(What is expected) Where the records hold the string "metrics", show the whole line it sits on.

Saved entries
★ ★ ★
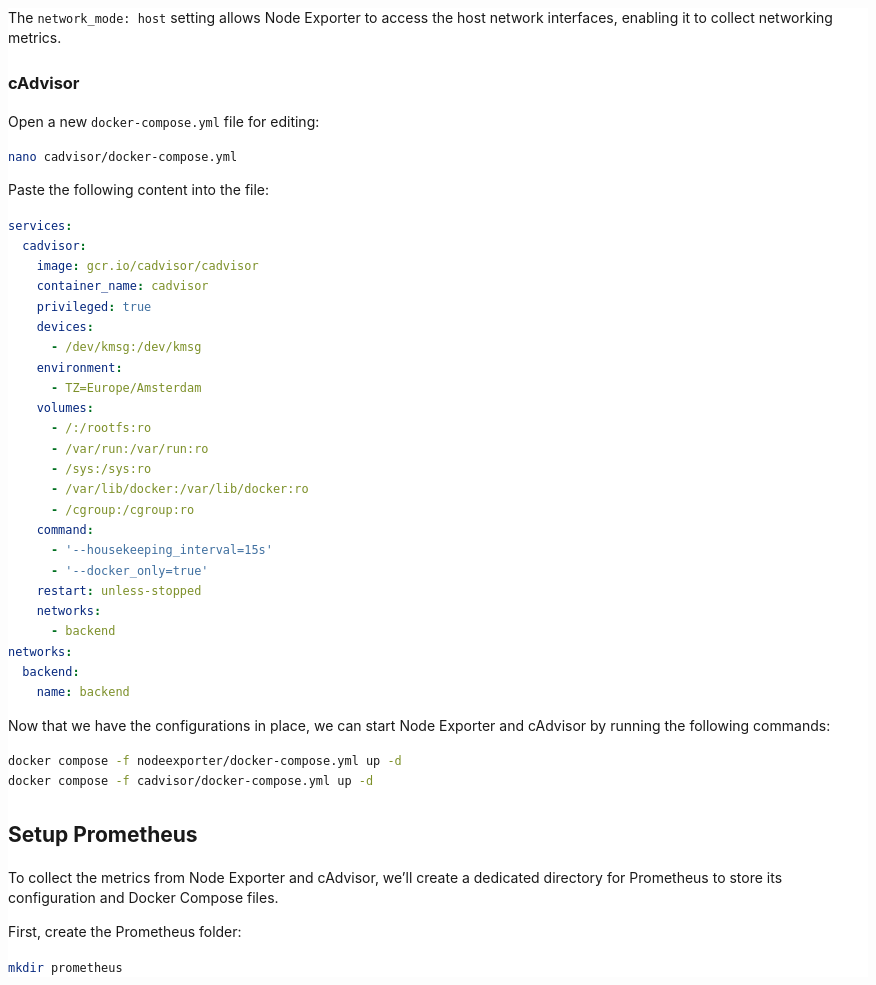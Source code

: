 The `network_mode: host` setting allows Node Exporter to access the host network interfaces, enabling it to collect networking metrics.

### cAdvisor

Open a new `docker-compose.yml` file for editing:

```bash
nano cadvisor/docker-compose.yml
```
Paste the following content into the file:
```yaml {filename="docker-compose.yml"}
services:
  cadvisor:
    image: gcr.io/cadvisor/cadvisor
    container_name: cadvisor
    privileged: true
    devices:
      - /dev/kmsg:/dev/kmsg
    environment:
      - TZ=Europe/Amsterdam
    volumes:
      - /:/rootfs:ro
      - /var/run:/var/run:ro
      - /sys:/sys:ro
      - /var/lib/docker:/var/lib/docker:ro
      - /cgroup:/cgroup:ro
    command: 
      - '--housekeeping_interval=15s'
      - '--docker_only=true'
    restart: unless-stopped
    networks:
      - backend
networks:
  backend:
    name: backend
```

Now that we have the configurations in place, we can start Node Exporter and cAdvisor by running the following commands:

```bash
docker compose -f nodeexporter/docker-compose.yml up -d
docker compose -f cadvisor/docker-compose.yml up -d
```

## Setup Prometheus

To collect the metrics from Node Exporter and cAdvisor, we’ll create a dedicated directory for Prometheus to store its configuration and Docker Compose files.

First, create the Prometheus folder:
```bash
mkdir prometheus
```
★ ★ ★
(Answer to this exercise)
: The `network_mode: host` setting allows Node Exporter to access the host network interfaces, enabling it to collect networking metrics.
To collect the metrics from Node Exporter and cAdvisor, we’ll create a dedicated directory for Prometheus to store its configuration and Docker Compose files.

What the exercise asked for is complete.